------ DATASET
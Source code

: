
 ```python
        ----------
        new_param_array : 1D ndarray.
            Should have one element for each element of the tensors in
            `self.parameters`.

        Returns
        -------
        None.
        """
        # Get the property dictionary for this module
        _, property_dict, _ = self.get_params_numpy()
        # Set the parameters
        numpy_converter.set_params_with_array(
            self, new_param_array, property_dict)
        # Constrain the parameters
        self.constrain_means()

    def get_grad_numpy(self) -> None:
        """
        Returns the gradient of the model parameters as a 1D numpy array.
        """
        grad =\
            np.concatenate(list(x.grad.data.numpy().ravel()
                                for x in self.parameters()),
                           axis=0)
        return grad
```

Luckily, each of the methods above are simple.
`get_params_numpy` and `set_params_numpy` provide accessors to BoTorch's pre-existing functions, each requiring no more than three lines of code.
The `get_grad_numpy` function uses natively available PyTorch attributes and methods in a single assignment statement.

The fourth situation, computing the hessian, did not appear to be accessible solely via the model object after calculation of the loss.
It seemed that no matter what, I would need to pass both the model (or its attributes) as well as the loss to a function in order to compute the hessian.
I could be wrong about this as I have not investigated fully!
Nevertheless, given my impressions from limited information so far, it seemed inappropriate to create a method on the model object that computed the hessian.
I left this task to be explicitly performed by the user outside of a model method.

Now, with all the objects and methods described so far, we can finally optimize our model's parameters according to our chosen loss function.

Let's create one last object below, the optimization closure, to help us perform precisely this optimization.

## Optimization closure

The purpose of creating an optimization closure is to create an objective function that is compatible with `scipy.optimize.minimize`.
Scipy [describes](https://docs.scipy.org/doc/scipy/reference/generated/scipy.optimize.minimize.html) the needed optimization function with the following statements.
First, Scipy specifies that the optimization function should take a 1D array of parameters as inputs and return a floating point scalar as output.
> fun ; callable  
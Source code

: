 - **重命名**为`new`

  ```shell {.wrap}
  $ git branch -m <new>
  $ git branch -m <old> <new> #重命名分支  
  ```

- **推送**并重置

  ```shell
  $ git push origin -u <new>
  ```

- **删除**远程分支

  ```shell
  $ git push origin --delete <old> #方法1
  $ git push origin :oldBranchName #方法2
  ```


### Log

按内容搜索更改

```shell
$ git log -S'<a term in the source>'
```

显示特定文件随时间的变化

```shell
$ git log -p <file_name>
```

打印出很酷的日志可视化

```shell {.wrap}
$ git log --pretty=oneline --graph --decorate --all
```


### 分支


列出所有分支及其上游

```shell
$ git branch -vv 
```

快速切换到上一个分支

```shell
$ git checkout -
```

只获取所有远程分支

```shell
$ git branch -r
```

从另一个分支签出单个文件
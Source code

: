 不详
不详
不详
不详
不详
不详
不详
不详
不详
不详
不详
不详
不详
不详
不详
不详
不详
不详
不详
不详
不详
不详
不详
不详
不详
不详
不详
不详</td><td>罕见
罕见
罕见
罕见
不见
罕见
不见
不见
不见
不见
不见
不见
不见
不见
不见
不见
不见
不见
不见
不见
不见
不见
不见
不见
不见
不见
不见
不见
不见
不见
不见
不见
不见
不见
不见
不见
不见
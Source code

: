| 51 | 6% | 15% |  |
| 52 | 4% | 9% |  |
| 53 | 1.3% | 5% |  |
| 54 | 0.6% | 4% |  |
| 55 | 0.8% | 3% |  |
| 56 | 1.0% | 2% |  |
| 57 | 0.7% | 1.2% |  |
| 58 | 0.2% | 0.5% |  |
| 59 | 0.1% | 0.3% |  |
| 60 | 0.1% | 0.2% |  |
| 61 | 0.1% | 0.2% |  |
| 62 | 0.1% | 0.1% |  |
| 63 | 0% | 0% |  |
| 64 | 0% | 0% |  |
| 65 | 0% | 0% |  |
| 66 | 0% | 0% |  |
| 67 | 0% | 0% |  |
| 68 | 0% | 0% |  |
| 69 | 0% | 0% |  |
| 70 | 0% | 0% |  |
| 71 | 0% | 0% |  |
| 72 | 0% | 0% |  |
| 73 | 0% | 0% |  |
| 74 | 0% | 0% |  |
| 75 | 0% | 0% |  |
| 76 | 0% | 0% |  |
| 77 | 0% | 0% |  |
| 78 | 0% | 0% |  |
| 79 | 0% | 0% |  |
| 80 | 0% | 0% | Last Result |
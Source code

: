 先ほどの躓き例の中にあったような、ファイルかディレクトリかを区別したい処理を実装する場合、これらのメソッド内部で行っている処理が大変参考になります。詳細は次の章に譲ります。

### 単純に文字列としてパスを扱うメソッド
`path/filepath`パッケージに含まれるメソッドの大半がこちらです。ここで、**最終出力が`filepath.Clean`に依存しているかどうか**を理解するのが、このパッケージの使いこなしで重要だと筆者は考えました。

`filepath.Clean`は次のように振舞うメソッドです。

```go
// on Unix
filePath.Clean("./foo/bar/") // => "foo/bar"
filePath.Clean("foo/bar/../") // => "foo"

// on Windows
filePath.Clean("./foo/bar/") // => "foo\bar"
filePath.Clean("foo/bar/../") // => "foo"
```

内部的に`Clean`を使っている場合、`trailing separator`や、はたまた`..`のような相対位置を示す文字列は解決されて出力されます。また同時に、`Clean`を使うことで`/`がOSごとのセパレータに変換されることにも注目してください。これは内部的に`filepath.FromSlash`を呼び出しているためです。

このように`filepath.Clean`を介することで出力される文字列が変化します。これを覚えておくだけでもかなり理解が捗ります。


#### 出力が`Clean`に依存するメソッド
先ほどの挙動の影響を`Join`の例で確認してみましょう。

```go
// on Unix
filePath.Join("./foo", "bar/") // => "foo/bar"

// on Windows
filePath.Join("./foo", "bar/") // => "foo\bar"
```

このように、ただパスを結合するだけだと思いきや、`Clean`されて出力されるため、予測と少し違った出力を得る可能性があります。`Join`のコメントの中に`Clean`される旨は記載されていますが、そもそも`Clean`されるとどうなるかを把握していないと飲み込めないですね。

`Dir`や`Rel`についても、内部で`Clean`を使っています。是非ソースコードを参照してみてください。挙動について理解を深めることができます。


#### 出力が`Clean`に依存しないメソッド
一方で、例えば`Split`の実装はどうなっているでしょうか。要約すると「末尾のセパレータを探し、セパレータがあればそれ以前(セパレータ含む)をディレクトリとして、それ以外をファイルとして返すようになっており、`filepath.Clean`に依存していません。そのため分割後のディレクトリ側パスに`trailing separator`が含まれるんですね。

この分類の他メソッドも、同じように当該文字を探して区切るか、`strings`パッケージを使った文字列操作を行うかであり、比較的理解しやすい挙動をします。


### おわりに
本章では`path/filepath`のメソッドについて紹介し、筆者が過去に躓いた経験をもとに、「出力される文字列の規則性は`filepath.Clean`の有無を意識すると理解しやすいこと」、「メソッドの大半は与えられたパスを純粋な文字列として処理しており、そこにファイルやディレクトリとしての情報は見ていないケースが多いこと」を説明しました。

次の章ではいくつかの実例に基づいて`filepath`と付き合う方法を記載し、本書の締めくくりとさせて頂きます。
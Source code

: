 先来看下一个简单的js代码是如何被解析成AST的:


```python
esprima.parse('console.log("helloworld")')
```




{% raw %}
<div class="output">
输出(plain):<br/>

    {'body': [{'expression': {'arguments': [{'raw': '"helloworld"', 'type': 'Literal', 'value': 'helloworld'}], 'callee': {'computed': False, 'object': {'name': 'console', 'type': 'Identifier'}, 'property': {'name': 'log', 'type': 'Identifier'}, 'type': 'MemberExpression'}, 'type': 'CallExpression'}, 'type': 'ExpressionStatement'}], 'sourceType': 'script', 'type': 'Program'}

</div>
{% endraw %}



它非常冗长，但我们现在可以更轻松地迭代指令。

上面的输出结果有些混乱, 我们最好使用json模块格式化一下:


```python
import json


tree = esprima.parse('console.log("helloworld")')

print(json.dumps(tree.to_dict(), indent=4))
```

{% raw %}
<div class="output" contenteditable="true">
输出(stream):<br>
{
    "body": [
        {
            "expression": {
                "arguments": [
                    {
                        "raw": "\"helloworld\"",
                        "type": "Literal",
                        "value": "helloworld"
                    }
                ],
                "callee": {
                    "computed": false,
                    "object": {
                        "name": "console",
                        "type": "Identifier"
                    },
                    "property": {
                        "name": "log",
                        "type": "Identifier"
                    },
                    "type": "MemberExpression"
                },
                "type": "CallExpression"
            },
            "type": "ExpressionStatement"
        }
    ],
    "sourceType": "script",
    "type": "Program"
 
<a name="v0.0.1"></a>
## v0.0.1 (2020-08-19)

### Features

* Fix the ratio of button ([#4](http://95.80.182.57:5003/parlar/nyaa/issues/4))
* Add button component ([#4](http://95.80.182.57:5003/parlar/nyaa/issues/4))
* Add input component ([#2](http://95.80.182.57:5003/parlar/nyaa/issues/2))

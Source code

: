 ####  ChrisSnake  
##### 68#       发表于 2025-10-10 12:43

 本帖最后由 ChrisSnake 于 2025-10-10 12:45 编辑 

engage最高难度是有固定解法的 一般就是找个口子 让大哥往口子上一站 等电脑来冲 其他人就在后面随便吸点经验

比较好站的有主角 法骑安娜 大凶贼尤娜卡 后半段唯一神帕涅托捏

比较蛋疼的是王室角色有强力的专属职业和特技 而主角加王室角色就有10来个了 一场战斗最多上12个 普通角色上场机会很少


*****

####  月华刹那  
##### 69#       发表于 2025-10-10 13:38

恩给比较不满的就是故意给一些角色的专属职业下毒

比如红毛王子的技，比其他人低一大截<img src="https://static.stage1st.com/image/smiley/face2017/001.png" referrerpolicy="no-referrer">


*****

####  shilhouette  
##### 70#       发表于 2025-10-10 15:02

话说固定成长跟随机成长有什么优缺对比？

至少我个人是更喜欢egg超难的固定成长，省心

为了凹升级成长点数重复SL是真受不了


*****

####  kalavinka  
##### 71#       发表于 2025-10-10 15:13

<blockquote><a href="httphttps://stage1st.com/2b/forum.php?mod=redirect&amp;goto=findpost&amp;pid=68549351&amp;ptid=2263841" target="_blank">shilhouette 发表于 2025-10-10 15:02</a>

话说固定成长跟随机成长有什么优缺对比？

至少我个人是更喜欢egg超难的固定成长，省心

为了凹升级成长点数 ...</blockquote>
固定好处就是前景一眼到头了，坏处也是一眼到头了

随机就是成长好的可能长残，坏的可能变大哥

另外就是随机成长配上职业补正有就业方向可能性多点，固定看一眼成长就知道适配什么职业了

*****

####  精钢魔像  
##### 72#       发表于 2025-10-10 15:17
------------
EXERCISE INSTRUCTIONS: Only the lines containing "model" are needed; pull them out of the listing.

RESULT OF THIS TASK:
        Returns the gradient of the model parameters as a 1D numpy array.
The fourth situation, computing the hessian, did not appear to be accessible solely via the model object after calculation of the loss.
It seemed that no matter what, I would need to pass both the model (or its attributes) as well as the loss to a function in order to compute the hessian.
Nevertheless, given my impressions from limited information so far, it seemed inappropriate to create a method on the model object that computed the hessian.
I left this task to be explicitly performed by the user outside of a model method.
Now, with all the objects and methods described so far, we can finally optimize our model's parameters according to our chosen loss function.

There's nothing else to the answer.